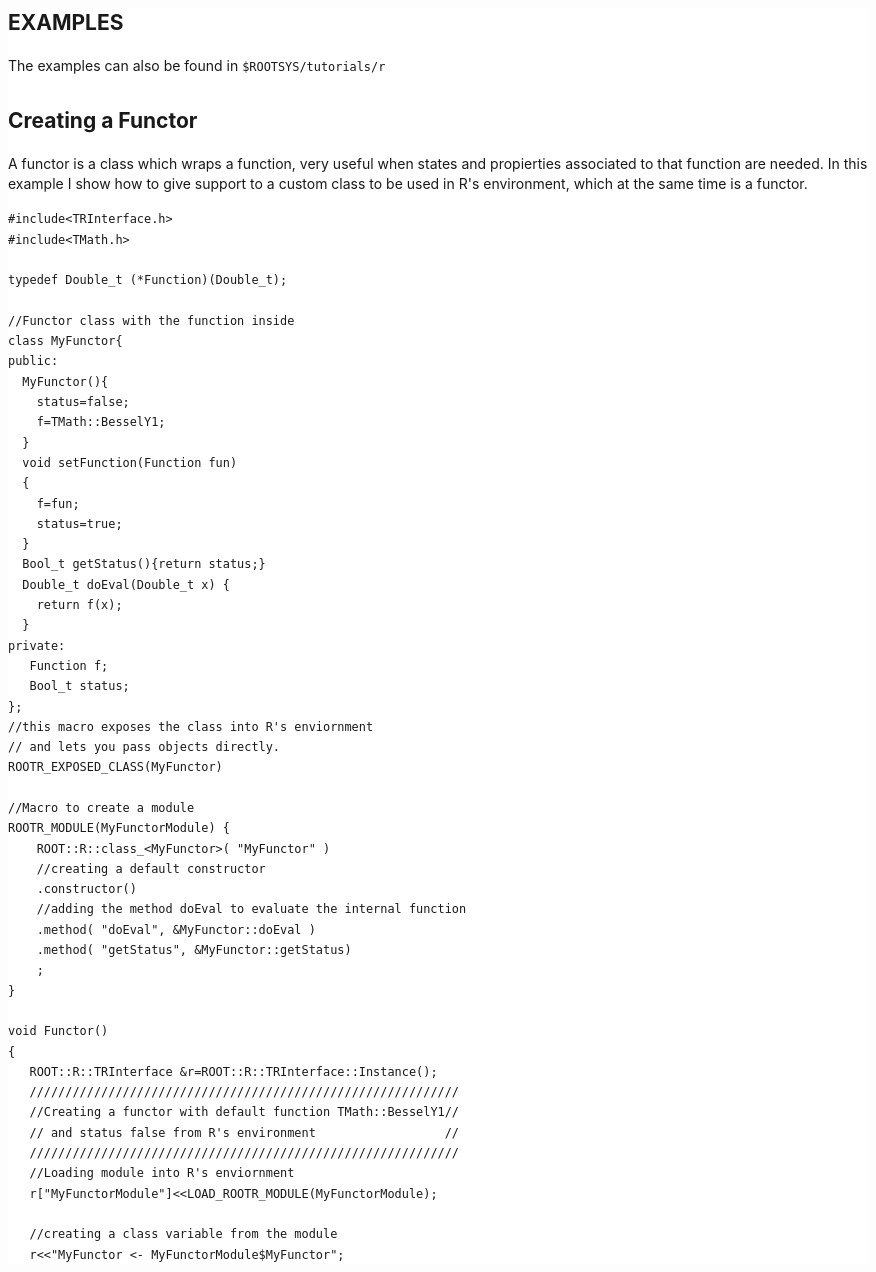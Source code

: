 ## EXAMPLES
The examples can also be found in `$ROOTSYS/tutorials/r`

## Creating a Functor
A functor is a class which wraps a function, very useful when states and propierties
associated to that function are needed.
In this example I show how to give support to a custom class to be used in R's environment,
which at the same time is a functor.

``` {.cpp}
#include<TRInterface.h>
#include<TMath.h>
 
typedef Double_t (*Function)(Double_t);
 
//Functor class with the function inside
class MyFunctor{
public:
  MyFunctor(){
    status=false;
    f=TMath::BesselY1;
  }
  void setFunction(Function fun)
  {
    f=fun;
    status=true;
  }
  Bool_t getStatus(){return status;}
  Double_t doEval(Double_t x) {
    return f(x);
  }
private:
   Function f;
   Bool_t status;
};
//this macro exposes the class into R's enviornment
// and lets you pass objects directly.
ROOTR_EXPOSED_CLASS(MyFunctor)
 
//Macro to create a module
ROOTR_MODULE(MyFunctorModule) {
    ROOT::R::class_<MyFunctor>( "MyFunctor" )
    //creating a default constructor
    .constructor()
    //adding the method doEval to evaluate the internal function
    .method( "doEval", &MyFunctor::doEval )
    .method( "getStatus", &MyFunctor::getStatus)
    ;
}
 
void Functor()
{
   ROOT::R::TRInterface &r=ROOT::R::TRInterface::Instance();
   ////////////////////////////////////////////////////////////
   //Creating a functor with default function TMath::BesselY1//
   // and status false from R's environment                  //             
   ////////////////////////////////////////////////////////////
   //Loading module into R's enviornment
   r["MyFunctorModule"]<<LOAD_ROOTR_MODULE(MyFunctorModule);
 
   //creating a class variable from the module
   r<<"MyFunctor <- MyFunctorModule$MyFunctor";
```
•••••
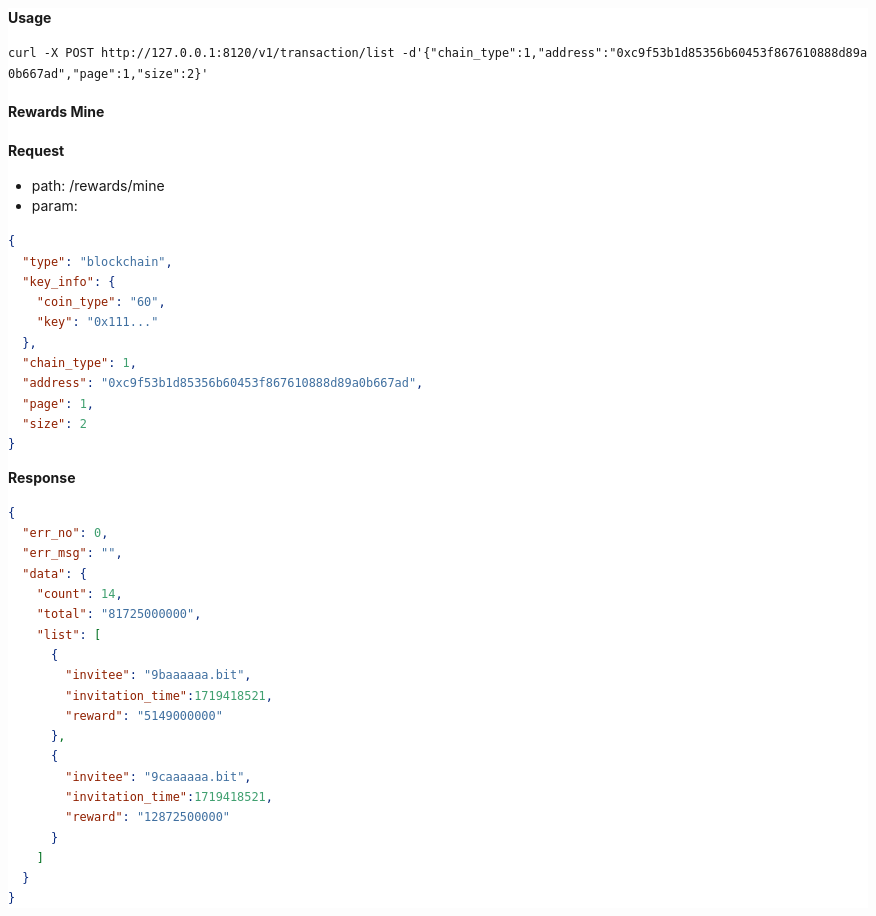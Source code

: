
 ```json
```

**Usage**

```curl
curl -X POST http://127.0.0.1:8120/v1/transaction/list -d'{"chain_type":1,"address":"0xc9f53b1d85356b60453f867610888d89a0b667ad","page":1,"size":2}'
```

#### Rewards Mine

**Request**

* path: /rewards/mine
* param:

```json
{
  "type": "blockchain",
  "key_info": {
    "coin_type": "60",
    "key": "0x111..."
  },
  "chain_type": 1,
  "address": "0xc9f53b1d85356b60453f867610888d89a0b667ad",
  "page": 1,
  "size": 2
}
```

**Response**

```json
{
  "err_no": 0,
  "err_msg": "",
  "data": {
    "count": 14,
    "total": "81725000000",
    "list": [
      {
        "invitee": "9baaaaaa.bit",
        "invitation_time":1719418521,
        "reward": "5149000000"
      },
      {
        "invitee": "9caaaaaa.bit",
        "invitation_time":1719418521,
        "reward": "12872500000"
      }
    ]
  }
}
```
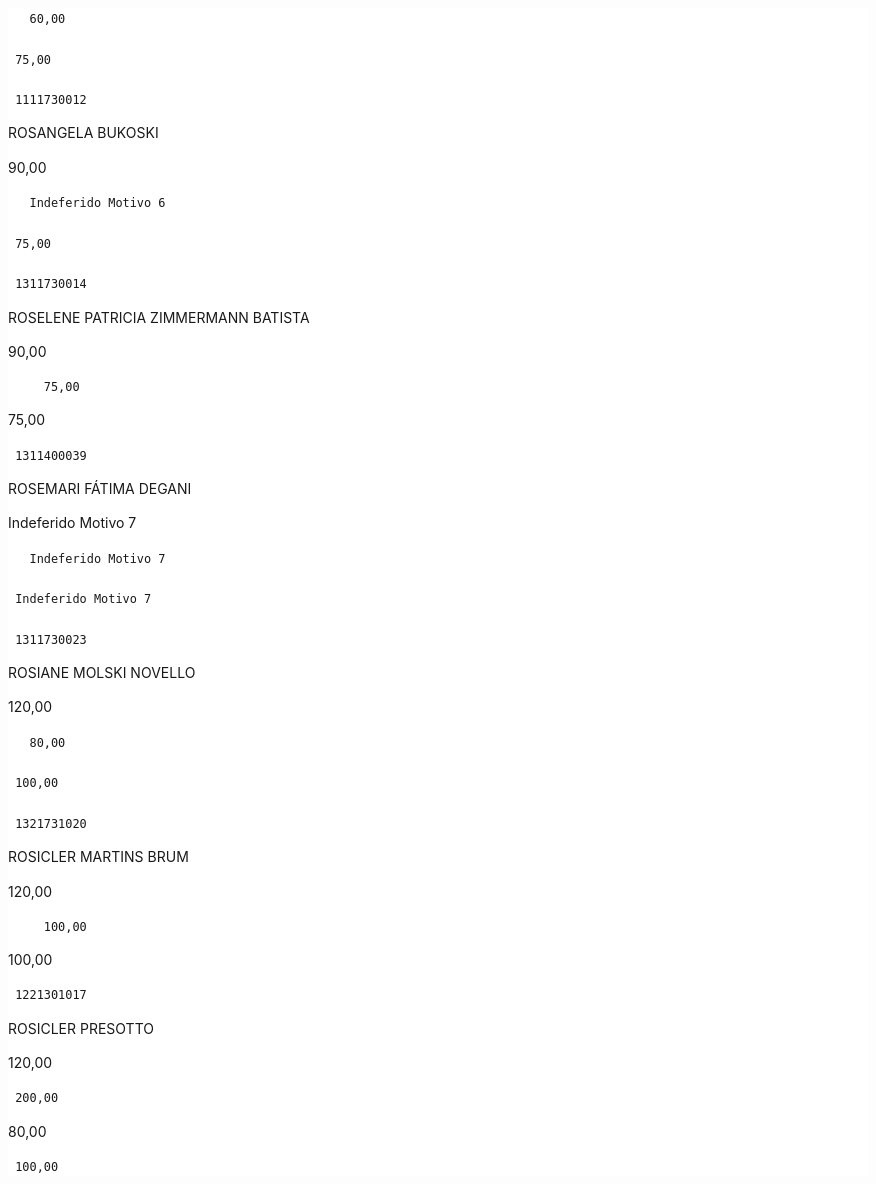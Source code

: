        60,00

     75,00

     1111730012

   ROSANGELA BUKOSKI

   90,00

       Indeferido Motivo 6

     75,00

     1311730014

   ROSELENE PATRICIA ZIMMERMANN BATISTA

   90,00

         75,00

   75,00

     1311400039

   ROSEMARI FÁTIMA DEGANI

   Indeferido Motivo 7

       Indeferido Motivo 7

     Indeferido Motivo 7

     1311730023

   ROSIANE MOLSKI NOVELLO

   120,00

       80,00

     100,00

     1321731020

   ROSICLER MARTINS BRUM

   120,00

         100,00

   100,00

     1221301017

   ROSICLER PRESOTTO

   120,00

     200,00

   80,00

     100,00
•••••
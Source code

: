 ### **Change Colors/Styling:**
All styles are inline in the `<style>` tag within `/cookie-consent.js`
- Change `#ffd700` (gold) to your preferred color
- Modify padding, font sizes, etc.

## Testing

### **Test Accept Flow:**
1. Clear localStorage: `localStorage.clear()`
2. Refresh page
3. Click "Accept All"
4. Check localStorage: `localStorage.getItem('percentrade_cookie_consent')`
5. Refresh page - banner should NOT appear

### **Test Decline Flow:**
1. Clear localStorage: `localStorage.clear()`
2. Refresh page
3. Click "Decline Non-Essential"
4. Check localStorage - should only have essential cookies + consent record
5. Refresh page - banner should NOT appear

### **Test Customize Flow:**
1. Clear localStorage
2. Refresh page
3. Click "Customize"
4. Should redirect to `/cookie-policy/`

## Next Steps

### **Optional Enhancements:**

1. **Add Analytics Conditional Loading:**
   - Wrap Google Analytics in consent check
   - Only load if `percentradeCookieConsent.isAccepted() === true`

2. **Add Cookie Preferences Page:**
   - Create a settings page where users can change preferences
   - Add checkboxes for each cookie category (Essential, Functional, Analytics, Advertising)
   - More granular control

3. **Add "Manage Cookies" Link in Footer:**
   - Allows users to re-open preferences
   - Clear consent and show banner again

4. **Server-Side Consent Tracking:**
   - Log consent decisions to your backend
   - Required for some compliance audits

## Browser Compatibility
•••••
What to do – What is the number of lines above that hold the string "Customize"? Answer with that number alone.

Written response – 2